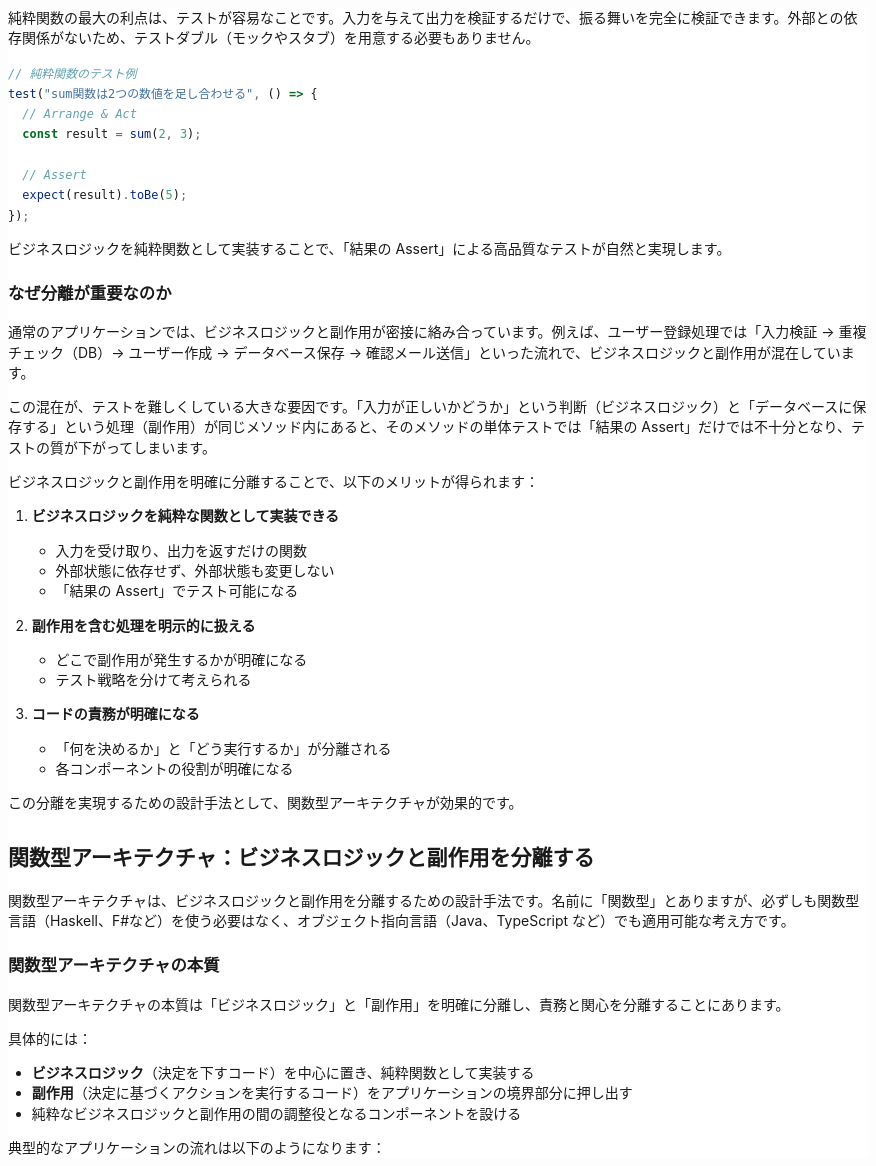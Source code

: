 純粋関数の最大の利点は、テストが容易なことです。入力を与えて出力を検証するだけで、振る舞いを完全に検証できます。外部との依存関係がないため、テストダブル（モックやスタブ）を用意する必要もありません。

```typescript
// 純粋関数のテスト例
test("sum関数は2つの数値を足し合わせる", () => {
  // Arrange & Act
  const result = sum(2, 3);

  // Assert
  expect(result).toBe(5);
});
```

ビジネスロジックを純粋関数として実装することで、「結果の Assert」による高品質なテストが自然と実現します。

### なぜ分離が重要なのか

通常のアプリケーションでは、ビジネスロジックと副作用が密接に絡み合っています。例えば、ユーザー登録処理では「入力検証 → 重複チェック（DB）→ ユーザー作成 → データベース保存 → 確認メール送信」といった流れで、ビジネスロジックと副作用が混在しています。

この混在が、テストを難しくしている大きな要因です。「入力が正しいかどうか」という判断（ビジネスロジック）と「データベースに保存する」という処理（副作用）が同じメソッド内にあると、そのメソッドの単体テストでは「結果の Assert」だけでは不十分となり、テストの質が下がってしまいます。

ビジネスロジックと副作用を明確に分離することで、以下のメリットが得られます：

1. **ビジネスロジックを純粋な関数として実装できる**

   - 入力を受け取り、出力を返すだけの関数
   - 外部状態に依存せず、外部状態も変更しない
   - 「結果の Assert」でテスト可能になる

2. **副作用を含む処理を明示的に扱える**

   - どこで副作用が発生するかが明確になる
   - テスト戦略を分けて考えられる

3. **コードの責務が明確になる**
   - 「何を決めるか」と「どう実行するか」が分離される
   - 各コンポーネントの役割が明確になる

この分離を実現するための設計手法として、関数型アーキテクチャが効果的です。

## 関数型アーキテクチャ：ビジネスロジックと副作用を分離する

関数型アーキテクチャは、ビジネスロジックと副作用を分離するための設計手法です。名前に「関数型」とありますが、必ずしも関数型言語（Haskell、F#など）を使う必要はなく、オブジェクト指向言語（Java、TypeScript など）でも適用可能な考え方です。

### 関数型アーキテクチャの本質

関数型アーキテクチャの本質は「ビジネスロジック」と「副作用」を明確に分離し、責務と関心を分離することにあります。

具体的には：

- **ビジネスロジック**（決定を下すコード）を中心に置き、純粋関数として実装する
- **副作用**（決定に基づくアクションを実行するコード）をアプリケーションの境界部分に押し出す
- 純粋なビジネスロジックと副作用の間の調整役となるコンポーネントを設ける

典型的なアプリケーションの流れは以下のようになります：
—————
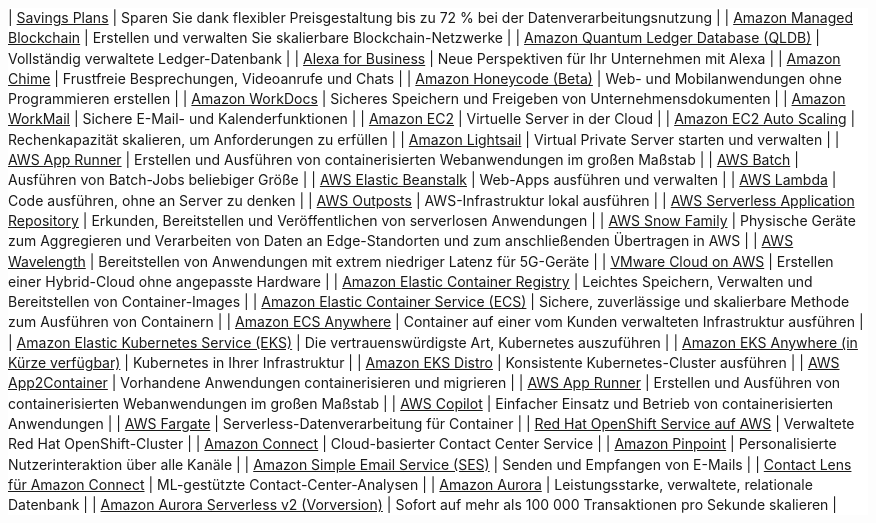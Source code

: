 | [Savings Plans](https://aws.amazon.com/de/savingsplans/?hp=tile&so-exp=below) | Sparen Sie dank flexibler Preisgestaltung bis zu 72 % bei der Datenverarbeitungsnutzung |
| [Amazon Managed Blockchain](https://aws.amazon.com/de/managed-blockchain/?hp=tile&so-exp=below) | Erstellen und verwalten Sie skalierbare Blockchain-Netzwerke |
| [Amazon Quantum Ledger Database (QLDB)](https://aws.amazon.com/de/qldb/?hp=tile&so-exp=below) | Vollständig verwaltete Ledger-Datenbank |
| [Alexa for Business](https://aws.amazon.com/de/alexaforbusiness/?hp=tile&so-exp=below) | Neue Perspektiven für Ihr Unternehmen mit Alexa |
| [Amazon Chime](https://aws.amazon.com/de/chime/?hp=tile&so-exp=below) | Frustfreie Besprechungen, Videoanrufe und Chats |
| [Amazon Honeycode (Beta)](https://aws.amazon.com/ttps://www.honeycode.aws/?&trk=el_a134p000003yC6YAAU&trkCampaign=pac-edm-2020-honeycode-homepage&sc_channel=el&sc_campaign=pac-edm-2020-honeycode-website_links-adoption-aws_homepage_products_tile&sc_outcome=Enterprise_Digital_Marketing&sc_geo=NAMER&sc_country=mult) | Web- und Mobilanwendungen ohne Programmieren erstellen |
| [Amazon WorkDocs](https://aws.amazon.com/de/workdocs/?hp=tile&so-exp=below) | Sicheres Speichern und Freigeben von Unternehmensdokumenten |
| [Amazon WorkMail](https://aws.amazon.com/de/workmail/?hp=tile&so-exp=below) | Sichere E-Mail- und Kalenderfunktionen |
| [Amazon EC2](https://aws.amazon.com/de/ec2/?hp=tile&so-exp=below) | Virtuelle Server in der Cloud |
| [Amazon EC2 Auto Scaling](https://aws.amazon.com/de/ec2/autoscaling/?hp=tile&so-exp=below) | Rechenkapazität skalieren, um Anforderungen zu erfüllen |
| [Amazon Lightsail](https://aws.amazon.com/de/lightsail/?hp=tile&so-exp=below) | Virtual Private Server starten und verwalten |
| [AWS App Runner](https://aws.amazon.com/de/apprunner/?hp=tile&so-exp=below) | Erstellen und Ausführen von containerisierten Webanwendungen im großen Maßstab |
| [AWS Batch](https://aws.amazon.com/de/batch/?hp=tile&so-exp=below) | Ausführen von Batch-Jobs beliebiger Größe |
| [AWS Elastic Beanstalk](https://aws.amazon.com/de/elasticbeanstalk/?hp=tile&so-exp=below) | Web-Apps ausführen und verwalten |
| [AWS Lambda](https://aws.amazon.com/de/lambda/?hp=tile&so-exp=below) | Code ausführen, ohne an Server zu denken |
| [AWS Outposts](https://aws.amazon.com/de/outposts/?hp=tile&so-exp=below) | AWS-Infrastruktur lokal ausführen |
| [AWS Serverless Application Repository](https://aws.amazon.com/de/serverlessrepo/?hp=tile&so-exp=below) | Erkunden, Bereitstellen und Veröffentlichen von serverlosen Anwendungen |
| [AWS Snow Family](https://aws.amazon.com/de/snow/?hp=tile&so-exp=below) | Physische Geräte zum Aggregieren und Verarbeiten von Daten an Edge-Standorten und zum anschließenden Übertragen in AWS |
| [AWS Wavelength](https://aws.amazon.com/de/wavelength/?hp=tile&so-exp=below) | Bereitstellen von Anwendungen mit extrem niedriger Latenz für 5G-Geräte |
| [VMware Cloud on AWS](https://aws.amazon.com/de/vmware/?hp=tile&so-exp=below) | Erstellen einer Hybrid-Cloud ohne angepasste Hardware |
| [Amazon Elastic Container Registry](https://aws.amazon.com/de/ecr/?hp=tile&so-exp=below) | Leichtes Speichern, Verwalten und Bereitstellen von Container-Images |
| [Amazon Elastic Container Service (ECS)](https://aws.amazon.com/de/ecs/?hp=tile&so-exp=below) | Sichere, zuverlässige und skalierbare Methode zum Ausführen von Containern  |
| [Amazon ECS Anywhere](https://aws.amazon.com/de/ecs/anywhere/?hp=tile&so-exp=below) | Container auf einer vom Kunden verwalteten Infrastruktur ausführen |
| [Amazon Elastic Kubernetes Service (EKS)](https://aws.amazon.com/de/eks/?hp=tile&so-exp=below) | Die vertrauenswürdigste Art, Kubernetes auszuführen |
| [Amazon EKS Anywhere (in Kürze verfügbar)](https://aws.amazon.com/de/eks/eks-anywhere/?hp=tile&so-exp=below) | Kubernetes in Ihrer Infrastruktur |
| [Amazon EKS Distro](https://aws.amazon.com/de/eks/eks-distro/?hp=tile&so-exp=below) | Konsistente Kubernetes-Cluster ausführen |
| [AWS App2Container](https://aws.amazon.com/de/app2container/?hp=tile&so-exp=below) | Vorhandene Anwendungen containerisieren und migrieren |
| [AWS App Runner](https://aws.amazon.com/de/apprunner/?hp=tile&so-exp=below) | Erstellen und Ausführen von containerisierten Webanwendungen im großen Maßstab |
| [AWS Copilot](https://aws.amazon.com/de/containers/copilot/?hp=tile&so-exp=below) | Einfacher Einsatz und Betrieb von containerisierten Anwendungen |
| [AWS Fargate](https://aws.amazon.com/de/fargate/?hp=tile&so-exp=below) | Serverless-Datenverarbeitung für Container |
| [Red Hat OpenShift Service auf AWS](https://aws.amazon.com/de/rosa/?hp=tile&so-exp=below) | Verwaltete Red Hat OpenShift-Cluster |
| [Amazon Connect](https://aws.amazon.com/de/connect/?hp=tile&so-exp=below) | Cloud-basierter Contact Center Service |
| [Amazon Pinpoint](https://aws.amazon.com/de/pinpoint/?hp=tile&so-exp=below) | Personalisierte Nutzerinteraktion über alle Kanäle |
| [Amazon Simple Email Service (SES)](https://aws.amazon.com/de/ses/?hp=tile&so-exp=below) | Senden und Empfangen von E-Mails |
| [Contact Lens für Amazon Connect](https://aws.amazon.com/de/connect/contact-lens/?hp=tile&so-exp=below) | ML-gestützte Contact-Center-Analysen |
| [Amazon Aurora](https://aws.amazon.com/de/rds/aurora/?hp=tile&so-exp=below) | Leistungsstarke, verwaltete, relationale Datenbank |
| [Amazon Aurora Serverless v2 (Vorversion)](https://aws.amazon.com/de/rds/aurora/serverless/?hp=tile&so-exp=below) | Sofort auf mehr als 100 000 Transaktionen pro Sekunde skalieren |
—————
__What is expected__: Write out only the lines that run from the line containing "von E-Mails |" through the line containing "Sekunde skalieren |", both included, exactly as they appear above.

__Solved problem__:
| [Amazon Simple Email Service (SES)](https://aws.amazon.com/de/ses/?hp=tile&so-exp=below) | Senden und Empfangen von E-Mails |
| [Contact Lens für Amazon Connect](https://aws.amazon.com/de/connect/contact-lens/?hp=tile&so-exp=below) | ML-gestützte Contact-Center-Analysen |
| [Amazon Aurora](https://aws.amazon.com/de/rds/aurora/?hp=tile&so-exp=below) | Leistungsstarke, verwaltete, relationale Datenbank |
| [Amazon Aurora Serverless v2 (Vorversion)](https://aws.amazon.com/de/rds/aurora/serverless/?hp=tile&so-exp=below) | Sofort auf mehr als 100 000 Transaktionen pro Sekunde skalieren |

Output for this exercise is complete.